As is expected with groups of more than just a handful, we ended up splitting up halfway through the night. As for Porto's night-life, it reminds me a lot of Spain. Much like in Spain, you might stay out until 6 or 7:00 in the morning and that would be entirely normal, if not expected. However, in Spain this makes a bit more sense (if I can be so bold), because they have a siesta in the afternoon and eat dinner a lot later, usually around 10pm or so. In this way, they don't even leave to go out until about 2:00am. In Porto, I noticed, dinner is at a more non-Spanish time, that is to say, about 7 or 8:00. So they end up going out earlier, starting their night (and their drinking) earlier, but still staying out until 6 or 7:00am, making total party time longer than it is in Spain. I never thought I'd say this, because I've made the case to many people that nobody parties like the Spanish do, but it turns out, Portugal might win that competition.

Another notable difference is how cheap everything was. Dinner ran us about 3.50-€4 easily, 6 or 7€ if you wanted to be extravagant. And beer-just guess how much a beer cost (in a bar!). Go ahead, guess. No. Nope. You're wrong. 0.50€. Fifty cents. Yeah. ....Yeah.

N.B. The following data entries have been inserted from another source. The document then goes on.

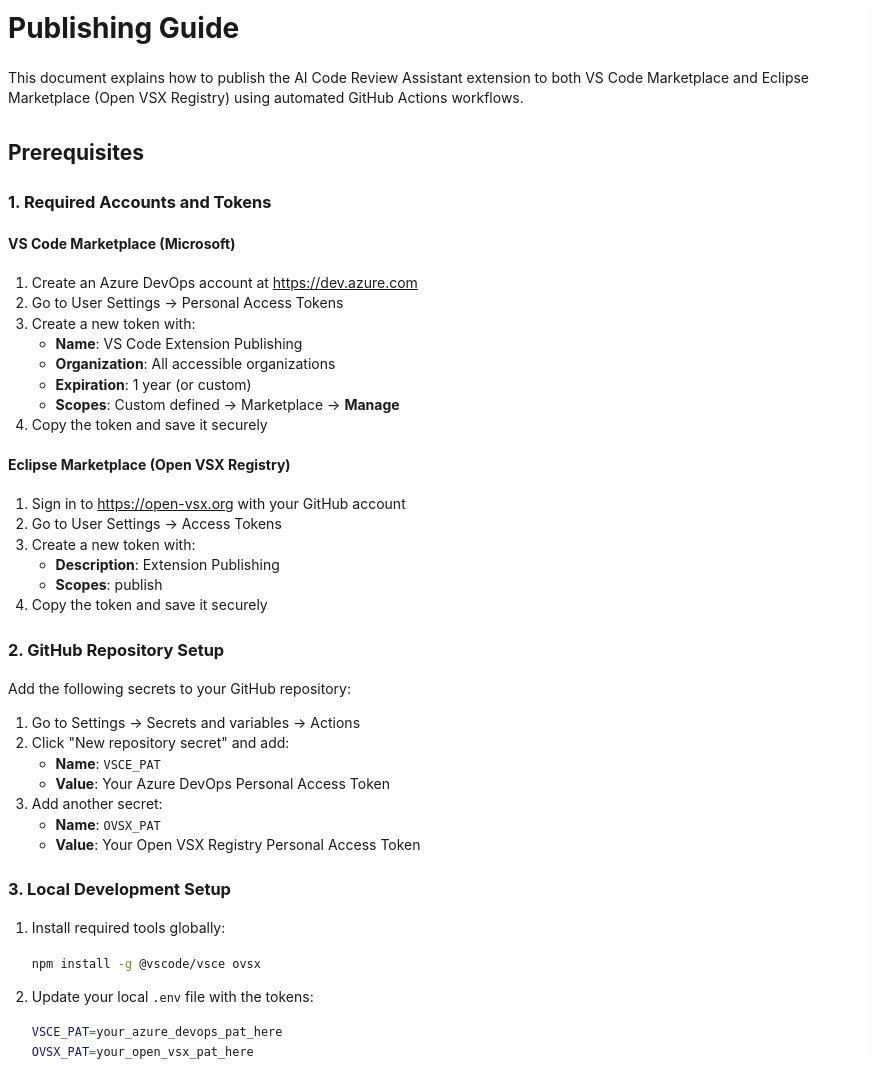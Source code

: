 # Publishing Guide

This document explains how to publish the AI Code Review Assistant extension to both VS Code Marketplace and Eclipse Marketplace (Open VSX Registry) using automated GitHub Actions workflows.

## Prerequisites

### 1. Required Accounts and Tokens

#### VS Code Marketplace (Microsoft)
1. Create an Azure DevOps account at https://dev.azure.com
2. Go to User Settings → Personal Access Tokens
3. Create a new token with:
   - **Name**: VS Code Extension Publishing
   - **Organization**: All accessible organizations
   - **Expiration**: 1 year (or custom)
   - **Scopes**: Custom defined → Marketplace → **Manage**
4. Copy the token and save it securely

#### Eclipse Marketplace (Open VSX Registry)
1. Sign in to https://open-vsx.org with your GitHub account
2. Go to User Settings → Access Tokens
3. Create a new token with:
   - **Description**: Extension Publishing
   - **Scopes**: publish
4. Copy the token and save it securely

### 2. GitHub Repository Setup

Add the following secrets to your GitHub repository:
1. Go to Settings → Secrets and variables → Actions
2. Click "New repository secret" and add:
   - **Name**: `VSCE_PAT`
   - **Value**: Your Azure DevOps Personal Access Token
3. Add another secret:
   - **Name**: `OVSX_PAT`
   - **Value**: Your Open VSX Registry Personal Access Token

### 3. Local Development Setup

1. Install required tools globally:
   ```bash
   npm install -g @vscode/vsce ovsx
   ```

2. Update your local `.env` file with the tokens:
   ```bash
   VSCE_PAT=your_azure_devops_pat_here
   OVSX_PAT=your_open_vsx_pat_here
   ```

We got in around 5 or 6am, slept, and were up bright and early the next morning. Well, I was. I got up around 9 or 10 and went downstairs for breakfast, where I was later joined by the other three girls Anastasia, Melissa, and Monica. The four of us left for the day around 1, going to see some really cool shops and different sights along the way. The highlight (for me, at least) of the weekend (or maybe my life) was visiting a bookshop. But not just any bookshop, the bookshop where they filmed the Flouish and Blotts scenes from Harry Potter! It was a nerd's dream. Please forgive the poor quality. Strictly speaking, there were no photos allowed...So I was forced to use my iPhone:





That evening, pretty exhausted from a long day of walking, we went to go meet our super-Gallego friends Iago and Dreso. Iago came up with the idea to go see the football game that was on. I decided that a nap was probably a bad idea, as I would probably just end up sleeping through the night. So I joined Dreso and Iago and Anastasia to the famous Estádio do Dragão, home of FC Porto to watch my VERY FIRST EVER football match, against FC Braga. Porto won, of course. Not that I really care, but it was all about the experience.
FC Porto in blue, FC Braga in Red
From left to right: Anastasia, Dreso, Iago, myself

It was pretty late, and the four of us were hungry, so we told the others to meet us at a restaurant for dinner. We went directly out for another long night, getting home around 5 and going promptly to bed. The next morning, we didn't feel like getting up at 8 to try and catch the 9:30 bus home, so we slept in and decided to spend the day in Porto. The women at the hostel graciously let us store our things there while we were out.

It was such a nice day and even though we'd run out of things to do, walking along the different bairros was really enjoyable. We went to the west part of town to see some of the older neighborhoods, which were also some of the poorest. It was all sandy colored and old looking, and really quite charming with it's hilly, windy, cobble-stony roads.
The bridge over the Douro River at midafternoon

Eventually it was time to head to the train station to get the train back to Vigo. It was the longest train ride of my life, especially with the time difference (even though we are directly north of Porto, we are an hour ahead-meaning, in this instance, that we left at 7:15pm and arrived about 10:30pm). Sufficiently tired, I went straight to bed.

It was a weekend of firsts: First time in Porto, first fútbol game, and first francesinha. Ah, the francesinha. Imagine two pieces of texas toast stuffed with pretty much anything you like-sausage, veggies, cheese, all of the above-and baked and finally swimming in sauce. Amazing. But what's even more amazing is this menu given to me at the restaurant:




Maybe...Maybe don't hire this translator again.



















El mundo es un libro y ellos que no viajan leen sólo una página.


Comments

  1. Another wonderful post, Sherri. I hope you will have sufficiently learned your way around Portugal and places near you that you can be a good tour guide for your dad and I.